▶ **EXERCISE**: All lines in the material with the string "evaluation" should be listed.

============================================================

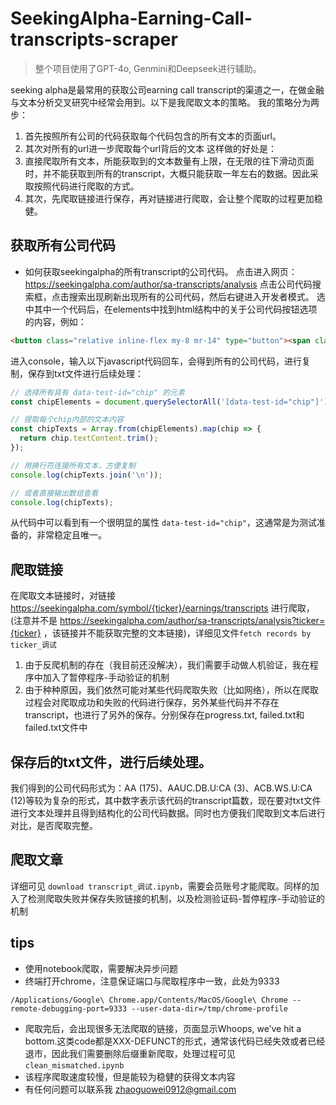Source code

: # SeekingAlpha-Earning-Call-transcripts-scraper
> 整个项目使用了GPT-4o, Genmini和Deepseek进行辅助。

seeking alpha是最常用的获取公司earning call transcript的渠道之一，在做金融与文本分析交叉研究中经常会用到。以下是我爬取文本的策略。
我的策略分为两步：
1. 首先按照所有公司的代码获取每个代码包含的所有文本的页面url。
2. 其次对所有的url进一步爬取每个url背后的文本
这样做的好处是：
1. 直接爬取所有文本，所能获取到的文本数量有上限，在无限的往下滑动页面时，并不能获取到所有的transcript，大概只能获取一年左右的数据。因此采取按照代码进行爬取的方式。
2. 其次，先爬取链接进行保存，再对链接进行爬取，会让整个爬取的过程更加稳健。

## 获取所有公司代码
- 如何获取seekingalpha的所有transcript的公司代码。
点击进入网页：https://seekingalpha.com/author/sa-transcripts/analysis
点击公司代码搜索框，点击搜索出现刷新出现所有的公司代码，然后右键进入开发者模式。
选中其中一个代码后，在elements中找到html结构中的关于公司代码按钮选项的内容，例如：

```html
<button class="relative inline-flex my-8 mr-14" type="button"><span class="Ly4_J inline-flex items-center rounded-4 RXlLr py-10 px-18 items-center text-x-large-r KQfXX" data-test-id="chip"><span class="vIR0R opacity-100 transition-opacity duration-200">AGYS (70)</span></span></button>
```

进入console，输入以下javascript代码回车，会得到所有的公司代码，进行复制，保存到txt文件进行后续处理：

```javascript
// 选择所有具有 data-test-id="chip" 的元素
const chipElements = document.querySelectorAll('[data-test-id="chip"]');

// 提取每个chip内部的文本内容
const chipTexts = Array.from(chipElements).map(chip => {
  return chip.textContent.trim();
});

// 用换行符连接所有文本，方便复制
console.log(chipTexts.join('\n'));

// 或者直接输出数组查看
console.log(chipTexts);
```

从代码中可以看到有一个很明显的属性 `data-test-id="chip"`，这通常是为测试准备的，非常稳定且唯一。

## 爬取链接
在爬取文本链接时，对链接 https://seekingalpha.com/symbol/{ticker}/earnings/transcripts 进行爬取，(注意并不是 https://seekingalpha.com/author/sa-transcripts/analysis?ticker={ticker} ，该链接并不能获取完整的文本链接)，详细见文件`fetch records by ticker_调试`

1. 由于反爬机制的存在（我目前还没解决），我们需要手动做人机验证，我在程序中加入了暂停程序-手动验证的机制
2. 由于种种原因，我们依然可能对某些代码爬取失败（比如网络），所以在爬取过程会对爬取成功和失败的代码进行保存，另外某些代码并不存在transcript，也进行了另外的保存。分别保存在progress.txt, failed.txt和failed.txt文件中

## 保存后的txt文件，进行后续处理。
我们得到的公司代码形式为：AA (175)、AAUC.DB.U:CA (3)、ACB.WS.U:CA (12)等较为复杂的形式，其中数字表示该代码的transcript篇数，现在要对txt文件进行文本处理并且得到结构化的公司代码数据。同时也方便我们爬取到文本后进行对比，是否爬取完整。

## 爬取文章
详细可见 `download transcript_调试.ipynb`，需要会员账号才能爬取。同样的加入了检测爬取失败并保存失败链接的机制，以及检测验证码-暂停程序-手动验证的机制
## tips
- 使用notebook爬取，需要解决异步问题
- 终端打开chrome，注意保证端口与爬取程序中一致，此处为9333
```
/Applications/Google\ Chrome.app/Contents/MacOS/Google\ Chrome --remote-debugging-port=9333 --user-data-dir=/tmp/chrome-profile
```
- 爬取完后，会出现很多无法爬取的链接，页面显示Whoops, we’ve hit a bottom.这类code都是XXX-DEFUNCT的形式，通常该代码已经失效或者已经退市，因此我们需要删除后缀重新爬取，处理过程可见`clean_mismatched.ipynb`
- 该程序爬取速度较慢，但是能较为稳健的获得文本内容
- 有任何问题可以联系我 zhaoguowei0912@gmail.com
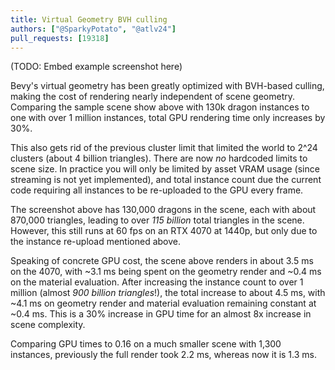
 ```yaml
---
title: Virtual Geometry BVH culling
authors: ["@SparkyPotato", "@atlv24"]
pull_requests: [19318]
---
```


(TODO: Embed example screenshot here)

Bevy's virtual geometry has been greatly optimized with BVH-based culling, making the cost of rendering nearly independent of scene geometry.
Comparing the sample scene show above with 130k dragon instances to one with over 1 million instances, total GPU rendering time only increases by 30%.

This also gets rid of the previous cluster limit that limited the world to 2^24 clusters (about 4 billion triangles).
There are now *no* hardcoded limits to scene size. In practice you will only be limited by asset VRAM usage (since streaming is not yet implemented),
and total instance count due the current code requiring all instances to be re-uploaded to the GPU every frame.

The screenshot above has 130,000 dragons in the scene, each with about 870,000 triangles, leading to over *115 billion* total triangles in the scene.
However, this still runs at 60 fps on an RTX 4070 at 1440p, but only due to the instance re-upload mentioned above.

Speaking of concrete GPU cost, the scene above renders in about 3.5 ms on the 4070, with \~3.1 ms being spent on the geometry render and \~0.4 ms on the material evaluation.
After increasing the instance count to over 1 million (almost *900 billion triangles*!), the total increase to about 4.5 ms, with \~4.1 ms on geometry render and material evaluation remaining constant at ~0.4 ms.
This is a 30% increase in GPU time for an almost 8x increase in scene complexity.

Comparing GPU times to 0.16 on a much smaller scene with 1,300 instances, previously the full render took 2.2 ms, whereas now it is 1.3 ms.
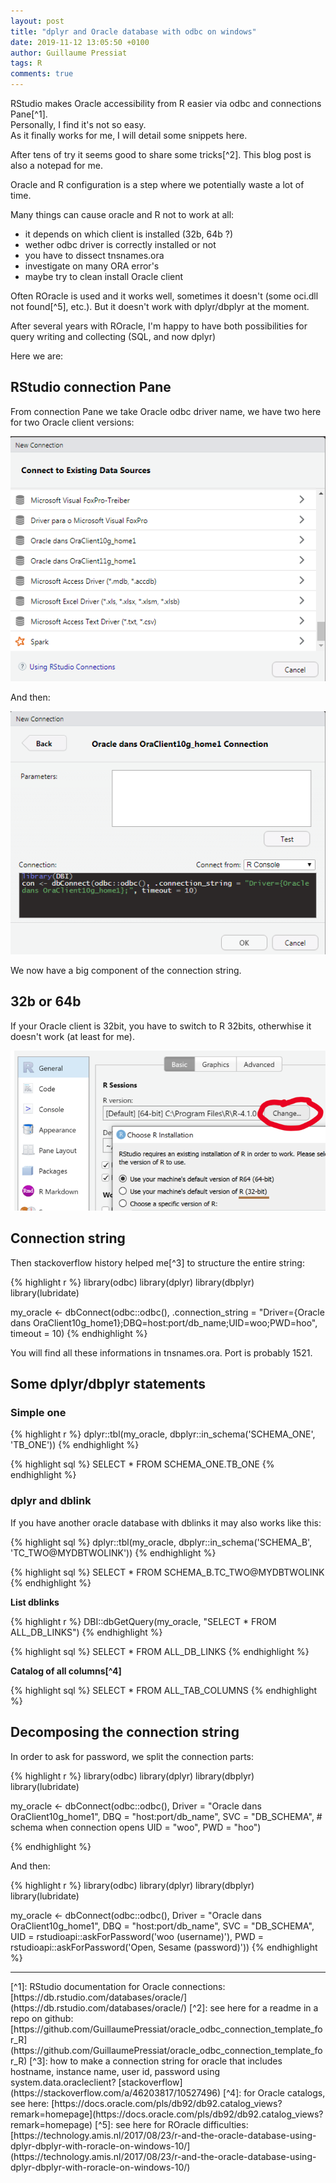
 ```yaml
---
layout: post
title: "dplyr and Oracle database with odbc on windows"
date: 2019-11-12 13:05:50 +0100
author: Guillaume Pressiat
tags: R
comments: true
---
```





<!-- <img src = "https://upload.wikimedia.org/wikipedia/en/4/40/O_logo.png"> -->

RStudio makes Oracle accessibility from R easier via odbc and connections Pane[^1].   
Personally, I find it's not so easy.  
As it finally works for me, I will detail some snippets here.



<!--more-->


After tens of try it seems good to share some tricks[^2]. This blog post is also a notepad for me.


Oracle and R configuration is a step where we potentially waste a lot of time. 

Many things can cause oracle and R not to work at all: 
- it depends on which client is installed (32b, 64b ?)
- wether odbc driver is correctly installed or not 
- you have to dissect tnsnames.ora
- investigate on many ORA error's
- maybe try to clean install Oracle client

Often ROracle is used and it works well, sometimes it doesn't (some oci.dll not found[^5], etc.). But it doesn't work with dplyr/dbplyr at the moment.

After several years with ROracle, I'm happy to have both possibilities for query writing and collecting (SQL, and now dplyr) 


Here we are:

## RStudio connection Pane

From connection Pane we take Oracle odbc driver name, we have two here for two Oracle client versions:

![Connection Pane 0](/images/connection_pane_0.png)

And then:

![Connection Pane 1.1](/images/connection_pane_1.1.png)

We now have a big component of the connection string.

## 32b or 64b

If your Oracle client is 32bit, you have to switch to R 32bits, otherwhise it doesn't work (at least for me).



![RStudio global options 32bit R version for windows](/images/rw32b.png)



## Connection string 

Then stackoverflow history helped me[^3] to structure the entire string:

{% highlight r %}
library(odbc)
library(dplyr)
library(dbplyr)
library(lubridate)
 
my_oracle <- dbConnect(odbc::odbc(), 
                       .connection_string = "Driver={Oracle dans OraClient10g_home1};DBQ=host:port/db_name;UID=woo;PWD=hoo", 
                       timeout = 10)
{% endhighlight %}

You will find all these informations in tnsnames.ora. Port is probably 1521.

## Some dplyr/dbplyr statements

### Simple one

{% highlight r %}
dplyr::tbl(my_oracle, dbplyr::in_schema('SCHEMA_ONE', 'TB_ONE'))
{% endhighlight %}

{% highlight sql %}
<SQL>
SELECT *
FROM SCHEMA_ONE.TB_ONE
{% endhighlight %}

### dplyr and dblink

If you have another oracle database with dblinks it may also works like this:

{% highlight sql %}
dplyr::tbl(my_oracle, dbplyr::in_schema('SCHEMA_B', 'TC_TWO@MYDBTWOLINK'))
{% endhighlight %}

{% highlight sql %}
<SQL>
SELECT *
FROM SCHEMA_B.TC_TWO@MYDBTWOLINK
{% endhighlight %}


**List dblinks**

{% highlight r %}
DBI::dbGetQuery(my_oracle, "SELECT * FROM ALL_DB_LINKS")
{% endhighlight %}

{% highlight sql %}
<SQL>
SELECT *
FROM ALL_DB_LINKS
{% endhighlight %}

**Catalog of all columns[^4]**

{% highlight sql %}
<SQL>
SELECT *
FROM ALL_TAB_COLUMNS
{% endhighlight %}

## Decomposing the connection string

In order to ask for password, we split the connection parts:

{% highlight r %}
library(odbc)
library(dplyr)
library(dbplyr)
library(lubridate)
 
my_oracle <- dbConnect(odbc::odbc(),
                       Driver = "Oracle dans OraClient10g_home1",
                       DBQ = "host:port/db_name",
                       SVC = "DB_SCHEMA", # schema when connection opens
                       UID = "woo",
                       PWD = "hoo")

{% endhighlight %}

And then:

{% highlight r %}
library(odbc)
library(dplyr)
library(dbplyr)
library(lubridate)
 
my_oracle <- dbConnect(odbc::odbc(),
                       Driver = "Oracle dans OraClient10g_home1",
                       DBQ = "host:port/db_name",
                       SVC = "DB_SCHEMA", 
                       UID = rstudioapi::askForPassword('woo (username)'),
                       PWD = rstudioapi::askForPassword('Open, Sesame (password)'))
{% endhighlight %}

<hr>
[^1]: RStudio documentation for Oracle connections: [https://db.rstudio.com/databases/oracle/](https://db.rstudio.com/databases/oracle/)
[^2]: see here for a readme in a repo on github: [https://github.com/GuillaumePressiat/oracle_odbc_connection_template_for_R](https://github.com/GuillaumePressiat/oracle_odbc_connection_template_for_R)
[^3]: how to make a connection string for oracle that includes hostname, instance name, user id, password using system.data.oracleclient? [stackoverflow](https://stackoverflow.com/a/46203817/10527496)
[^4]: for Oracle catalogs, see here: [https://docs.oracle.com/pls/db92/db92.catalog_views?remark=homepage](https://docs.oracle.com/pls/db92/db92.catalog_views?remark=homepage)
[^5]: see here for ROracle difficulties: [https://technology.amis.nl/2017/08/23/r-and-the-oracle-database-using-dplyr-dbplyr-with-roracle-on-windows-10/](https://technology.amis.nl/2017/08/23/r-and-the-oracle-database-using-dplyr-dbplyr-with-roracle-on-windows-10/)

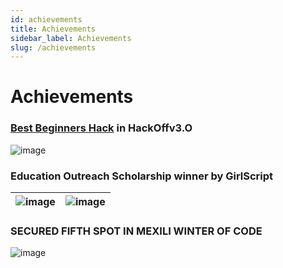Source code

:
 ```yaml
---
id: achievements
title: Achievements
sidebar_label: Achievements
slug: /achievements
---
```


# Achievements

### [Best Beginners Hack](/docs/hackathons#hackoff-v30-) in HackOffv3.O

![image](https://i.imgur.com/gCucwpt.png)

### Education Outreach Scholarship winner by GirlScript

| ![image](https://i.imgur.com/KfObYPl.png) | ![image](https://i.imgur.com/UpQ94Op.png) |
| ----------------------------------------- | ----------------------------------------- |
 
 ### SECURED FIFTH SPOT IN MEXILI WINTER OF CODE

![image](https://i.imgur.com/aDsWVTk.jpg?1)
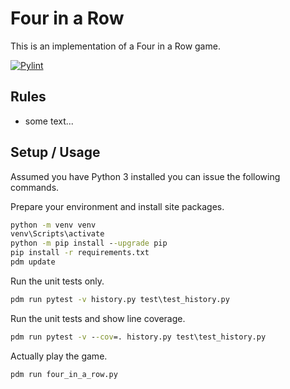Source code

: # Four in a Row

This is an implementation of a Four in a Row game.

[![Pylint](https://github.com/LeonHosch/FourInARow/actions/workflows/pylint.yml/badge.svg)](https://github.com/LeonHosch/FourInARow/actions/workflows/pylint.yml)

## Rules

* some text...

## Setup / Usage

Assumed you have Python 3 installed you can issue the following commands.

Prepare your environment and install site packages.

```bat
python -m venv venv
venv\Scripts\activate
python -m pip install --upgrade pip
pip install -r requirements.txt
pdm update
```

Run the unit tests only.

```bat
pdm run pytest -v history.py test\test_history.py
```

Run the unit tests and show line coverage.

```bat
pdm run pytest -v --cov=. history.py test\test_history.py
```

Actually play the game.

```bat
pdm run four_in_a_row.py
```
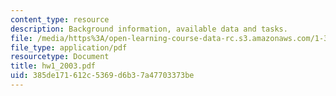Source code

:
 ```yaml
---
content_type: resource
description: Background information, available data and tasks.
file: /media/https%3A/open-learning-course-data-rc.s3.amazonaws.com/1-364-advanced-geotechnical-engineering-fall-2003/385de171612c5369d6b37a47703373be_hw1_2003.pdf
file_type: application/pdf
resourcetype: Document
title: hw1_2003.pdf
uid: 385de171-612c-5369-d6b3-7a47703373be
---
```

============================================================

▶ **EXERCISE ANSWER**:
Speaking of concrete GPU cost, the scene above renders in about 3.5 ms on the 4070, with \~3.1 ms being spent on the geometry render and \~0.4 ms on the material evaluation.
After increasing the instance count to over 1 million (almost *900 billion triangles*!), the total increase to about 4.5 ms, with \~4.1 ms on geometry render and material evaluation remaining constant at ~0.4 ms.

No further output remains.